((
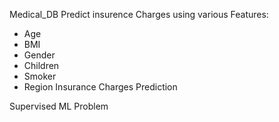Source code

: Medical_DB
Predict insurence Charges using various Features:
* Age
* BMI
* Gender
* Children
* Smoker
* Region
Insurance Charges Prediction

Supervised ML Problem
))
▶ _ACTIVITY_: The result should be every entry, word for word, and no pictures.

▶ _ANSWER TO THIS TASK_:
Source code

: Medical_DB
Predict insurence Charges using various Features:
* Age
* BMI
* Gender
* Children
* Smoker
* Region
Insurance Charges Prediction

Supervised ML Problem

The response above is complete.